Microsoft’s Azure cloud service has been experiencing significant outages overseas, leading to a torrent of angry Tweets from customers there. The problems started in western and northern Europe and later in the morning spread to India. As of 10:02 a.m. Pacific Time, some customers were tweeting that the problems had been resolved, though no resolution was reflected on Microsoft’s blogs or on a status-reporting site.
Today’s issues began at roughly 8:10 a.m. (all times are Pacific Time). For some, they called into question whether the purported redundancy of having multiple regions really offers effective protection against outages.

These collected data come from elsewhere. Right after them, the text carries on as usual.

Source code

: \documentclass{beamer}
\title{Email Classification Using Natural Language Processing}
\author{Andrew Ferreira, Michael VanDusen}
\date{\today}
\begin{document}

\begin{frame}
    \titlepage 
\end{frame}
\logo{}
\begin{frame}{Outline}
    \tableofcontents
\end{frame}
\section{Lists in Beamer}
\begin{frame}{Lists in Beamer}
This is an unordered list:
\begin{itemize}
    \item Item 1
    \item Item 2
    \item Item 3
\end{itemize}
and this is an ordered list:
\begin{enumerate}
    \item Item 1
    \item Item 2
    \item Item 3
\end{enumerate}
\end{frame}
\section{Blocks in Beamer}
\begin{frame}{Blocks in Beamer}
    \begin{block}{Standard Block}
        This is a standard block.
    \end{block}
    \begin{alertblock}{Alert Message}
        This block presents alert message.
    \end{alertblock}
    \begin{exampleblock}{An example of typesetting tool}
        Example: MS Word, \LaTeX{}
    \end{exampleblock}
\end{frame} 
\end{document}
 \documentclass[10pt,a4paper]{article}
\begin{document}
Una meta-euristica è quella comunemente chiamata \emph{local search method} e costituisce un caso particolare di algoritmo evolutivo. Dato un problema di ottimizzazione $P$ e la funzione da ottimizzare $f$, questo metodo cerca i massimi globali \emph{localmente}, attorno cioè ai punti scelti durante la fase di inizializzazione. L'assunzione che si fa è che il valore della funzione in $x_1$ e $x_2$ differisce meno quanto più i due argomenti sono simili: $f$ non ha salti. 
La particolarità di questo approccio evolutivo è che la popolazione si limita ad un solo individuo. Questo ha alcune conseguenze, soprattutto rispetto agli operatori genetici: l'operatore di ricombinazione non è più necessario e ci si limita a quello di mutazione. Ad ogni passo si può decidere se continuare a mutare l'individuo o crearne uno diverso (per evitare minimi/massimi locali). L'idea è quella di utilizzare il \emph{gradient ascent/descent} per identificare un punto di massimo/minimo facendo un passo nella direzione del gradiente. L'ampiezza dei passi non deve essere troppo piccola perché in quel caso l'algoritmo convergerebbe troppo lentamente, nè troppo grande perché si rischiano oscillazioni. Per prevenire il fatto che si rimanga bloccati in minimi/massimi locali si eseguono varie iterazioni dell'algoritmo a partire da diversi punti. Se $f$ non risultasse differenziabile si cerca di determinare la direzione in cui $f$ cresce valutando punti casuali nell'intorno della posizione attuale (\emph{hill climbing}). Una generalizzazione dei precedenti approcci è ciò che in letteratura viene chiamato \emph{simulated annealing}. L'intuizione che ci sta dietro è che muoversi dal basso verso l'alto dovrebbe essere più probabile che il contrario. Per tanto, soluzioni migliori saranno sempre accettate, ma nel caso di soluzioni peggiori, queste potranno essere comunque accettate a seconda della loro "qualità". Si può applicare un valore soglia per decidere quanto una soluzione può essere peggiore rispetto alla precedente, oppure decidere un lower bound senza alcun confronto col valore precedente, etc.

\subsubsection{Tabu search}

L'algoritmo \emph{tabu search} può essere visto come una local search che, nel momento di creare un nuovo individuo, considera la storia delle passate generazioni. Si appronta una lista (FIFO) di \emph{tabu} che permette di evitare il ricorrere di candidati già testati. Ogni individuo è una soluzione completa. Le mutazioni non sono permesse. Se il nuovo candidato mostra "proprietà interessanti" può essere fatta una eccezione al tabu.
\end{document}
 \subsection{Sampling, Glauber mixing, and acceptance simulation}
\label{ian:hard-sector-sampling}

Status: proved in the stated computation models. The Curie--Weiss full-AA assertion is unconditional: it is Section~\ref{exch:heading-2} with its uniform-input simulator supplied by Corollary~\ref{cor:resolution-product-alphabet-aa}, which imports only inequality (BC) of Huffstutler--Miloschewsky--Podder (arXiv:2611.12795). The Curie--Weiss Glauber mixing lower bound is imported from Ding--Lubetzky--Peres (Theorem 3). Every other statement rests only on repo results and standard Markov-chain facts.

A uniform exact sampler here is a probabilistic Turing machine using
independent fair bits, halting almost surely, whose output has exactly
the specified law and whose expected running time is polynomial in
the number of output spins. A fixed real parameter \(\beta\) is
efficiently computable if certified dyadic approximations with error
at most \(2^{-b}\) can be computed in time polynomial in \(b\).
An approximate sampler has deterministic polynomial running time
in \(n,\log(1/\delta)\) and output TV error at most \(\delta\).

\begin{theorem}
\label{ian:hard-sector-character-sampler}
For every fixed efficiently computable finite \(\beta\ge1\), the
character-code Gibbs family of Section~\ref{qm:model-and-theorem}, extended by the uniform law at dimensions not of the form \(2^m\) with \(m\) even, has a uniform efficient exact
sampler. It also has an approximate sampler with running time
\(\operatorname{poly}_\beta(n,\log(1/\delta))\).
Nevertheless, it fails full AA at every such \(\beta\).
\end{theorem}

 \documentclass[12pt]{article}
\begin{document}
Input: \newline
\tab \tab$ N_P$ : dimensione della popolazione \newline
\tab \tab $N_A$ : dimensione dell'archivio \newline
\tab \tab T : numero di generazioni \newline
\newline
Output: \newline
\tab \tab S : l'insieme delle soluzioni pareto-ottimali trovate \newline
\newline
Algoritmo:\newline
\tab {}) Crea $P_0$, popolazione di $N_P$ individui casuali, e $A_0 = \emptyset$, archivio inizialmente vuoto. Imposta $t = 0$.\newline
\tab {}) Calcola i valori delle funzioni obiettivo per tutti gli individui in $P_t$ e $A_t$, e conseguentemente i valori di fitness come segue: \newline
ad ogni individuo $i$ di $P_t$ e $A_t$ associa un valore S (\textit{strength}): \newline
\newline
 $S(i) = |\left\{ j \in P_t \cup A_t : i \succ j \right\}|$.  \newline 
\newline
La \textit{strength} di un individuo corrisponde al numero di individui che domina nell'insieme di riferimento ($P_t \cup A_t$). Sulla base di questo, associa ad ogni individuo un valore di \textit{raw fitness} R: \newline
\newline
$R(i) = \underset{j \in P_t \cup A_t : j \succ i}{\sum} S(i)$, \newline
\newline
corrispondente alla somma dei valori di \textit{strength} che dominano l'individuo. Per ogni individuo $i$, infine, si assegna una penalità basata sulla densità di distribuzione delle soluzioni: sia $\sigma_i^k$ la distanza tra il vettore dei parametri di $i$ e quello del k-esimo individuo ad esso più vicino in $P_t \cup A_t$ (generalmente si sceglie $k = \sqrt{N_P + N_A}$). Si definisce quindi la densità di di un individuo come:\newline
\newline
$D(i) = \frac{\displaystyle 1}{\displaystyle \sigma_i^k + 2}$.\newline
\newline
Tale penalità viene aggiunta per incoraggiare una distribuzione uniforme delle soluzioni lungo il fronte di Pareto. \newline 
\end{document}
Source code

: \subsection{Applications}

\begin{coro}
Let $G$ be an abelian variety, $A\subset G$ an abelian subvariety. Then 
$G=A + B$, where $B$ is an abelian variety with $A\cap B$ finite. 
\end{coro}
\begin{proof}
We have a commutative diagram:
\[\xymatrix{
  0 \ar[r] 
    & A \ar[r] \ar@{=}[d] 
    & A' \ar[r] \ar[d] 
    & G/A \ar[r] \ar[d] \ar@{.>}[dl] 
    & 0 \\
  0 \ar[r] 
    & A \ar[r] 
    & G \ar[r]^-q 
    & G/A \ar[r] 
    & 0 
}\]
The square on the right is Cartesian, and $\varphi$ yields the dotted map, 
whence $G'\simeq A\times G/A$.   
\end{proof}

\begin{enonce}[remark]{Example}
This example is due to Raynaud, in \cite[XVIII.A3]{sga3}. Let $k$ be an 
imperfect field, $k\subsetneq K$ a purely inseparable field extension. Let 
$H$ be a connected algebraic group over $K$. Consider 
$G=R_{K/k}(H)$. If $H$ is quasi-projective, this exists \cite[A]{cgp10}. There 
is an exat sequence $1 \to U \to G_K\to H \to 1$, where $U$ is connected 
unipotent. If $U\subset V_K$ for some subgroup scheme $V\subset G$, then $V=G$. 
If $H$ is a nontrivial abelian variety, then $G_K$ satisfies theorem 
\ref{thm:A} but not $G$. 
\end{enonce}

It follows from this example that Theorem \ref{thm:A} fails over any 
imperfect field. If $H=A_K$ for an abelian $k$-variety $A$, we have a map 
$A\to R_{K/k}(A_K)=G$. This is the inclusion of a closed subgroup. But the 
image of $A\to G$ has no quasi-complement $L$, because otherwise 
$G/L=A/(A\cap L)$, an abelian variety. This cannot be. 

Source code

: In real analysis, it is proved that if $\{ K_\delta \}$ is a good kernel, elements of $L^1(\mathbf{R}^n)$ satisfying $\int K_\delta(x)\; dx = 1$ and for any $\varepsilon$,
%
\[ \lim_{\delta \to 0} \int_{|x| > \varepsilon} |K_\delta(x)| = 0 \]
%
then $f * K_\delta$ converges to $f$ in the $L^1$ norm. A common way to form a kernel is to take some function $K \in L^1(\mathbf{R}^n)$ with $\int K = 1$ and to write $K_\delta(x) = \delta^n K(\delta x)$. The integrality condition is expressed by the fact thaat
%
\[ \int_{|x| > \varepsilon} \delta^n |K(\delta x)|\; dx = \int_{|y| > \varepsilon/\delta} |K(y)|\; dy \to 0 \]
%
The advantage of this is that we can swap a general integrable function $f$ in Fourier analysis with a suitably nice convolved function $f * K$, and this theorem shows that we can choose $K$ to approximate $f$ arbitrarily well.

At about 8:50 a.m, one customer observed, “Lots of problems in West EU/North EU @Azure :-(. Not very good if you split your Azure redundancy between the 2 regions…” At 9:09 a.m. , another wrote, “Azure in West and North Europe is broken. Time to shovel everything into the shiny UK?”
Reliable uptime is one of the most highly valued aspects of cloud computing, and glitches like this can hurt competitors in the hot market for cloud services. Microsoft is number two in the market and battling with hugely dominant Amazon Web Services for a bigger slice of the pie. AWS has not been untouched by outage issue itself.
Azure’s problems may stretch back to yesterday’s issues with my.visualstudio.com, detailed in Microsoft’s Developer Service Blog. By 6 p.m., they had been “completely mitigated,” the blog said.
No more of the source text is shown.